On the domestic front, which represents over half of the portfolio's end markets, we are still more balanced than perhaps the headlines would suggest. Inflation is running high, leading to falling real wages and likely placing downward pressure on discretionary consumption. However the consumer is at least in a strong starting position - with up to £250 billion in 'excess savings' accumulated through the pandemic and both the labour and housing markets are strong, while businesses remain reasonably optimistic. These positive factors could at least dampen some of the inflationary challenges, so we would not wish to write off the consumer prematurely and will remain focused on the data.

For more international exposure, an area of great importance to the portfolio is industrial activity and again demand remains healthy, with growth being curtailed by supply chain challenges that may dissipate in time. An increase in raw material and energy prices will pose many challenges, but focusing on resilient and profitable businesses should put the portfolio in a position of relative strength.

Despite a number of uncertainties that will forever linger and which could always impact the short-term performance of the portfolio, we maintain a positive outlook as expressed by the portfolio's current 10.6% gearing level. Portfolio companies are for the most part either continuing to perform strongly or still recovering from the pandemic, and following the recent sharp sell-off valuations are increasingly compelling. Furthermore, we continue to find a healthy number of attractive investment opportunities to consider for inclusion in the portfolio.

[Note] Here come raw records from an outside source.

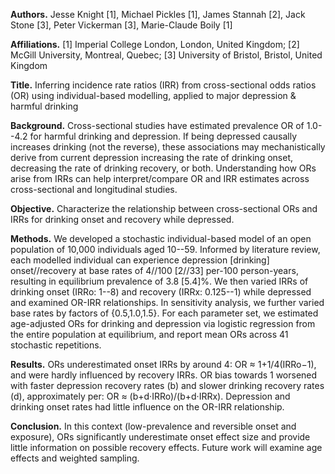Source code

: **Authors.** Jesse Knight [1], Michael Pickles [1], James Stannah [2], Jack Stone [3], Peter Vickerman [3], Marie-Claude Boily [1]

**Affiliations.** [1] Imperial College London, London, United Kingdom; [2] McGill University, Montreal, Quebec; [3] University of Bristol, Bristol, United Kingdom

**Title.** Inferring incidence rate ratios (IRR) from cross-sectional odds ratios (OR) using individual-based modelling, applied to major depression & harmful drinking

**Background.** Cross-sectional studies have estimated prevalence OR of 1.0--4.2 for harmful drinking and depression. If being depressed causally increases drinking (not the reverse), these associations may mechanistically derive from current depression increasing the rate of drinking onset, decreasing the rate of drinking recovery, or both. Understanding how ORs arise from IRRs can help interpret/compare OR and IRR estimates across cross-sectional and longitudinal studies.

**Objective.** Characterize the relationship between cross-sectional ORs and IRRs for drinking onset and recovery while depressed.

**Methods.** We developed a stochastic individual-based model of an open population of 10,000 individuals aged 10--59. Informed by literature review, each modelled individual can experience depression [drinking] onset//recovery at base rates of 4//100 [2//33] per-100 person-years, resulting in equilibrium prevalence of 3.8 [5.4]%. We then varied IRRs of drinking onset (IRRo: 1--8) and recovery (IRRx: 0.125--1) while depressed and examined OR-IRR relationships. In sensitivity analysis, we further varied base rates by factors of {0.5,1.0,1.5}. For each parameter set, we estimated age-adjusted ORs for drinking and depression via logistic regression from the entire population at equilibrium, and report mean ORs across 41 stochastic repetitions.

**Results.** ORs underestimated onset IRRs by around 4: OR ≈ 1+1/4(IRRo−1), and were hardly influenced by recovery IRRs. OR bias towards 1 worsened with faster depression recovery rates (b) and slower drinking recovery rates (d), approximately per: OR ≈ (b+d·IRRo)/(b+d·IRRx). Depression and drinking onset rates had little influence on the OR-IRR relationship.

**Conclusion.** In this context (low-prevalence and reversible onset and exposure), ORs significantly underestimate onset effect size and provide little information on possible recovery effects. Future work will examine age effects and weighted sampling.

We focus on investing in high quality, structurally robust businesses that operate in growing end markets with the ability to invest capital at high returns and which can also adapt to the changing environments in which they operate. While the pandemic, the subsequent economic rebound and now the war in Ukraine may result in changes across multiple areas of society, we believe that many of our holdings will still thrive and have the potential to become tomorrow's market leaders.

 

Guy Anderson

Anthony Lynch

Investment Managers    

5th April 2022  

 

PRINCIPAL AND EMERGING RISKS

The Directors confirm that they have carried out a robust assessment of the principal risks facing the Company, including those that would threaten its business model, future performance, solvency or liquidity. With the assistance of JPMF, the Audit Committee has drawn up a risk matrix, which identifies the key risks to the Company. These are reviewed and noted by the Board. The risks identified and the broad categories in which they fall, and the ways in which they are managed or mitigated are summarised below. The AIC Code of Corporate Governance requires the Audit Committee to put in place procedures to identify emerging risks. The key emerging risks identified are also summarised below.

Principal Risk

Description

Mitigating Activities

Investment Management and Performance

 

 

Underperformance

Poor implementation of the investment strategy, for example as to thematic exposure, sector allocation, stock selection, undue concentration of holdings, factor risk exposure or the degree of total portfolio risk, may lead to underperformance against the Company's benchmark index and peer companies.

The Board manages these risks by diversification of investments and through its investment restrictions and guidelines, which are monitored and reported on by the Manager. The Manager provides the Directors with timely and accurate management information, including performance data and attribution analyses, revenue estimates, liquidity reports and shareholder analyses. The Board monitors the implementation and results of the investment process with the Investment Managers, at least one of whom attends all Board meetings, and reviews data which show measures of the Company's risk profile. The Investment Managers employ the Company's gearing tactically, within a strategic range set by the Board. The Board holds a separate meeting devoted to strategy each year.

Market and Economic Risk

Market risk arises from uncertainty about the future prices of the Company's investments, which may reflect underlying uncertainties arising from economic, social, fiscal, climate and regulatory changes. In the past few years Brexit and the ongoing COVID-19 pandemic have been major sources of uncertainty and have contributed to elevated levels of market volatility.

Geopolitical risks have risen markedly in recent weeks with the Russian invasion of Ukraine. While direct linkages to the UK from Russia tend to be small, the impact of sanctions will be significant and the rise in commodity prices will further cause disruption to supply chains which will in turn exacerbate inflationary pressure.

These risks represent the potential loss the Company might suffer through holding investments in the face of negative market movements.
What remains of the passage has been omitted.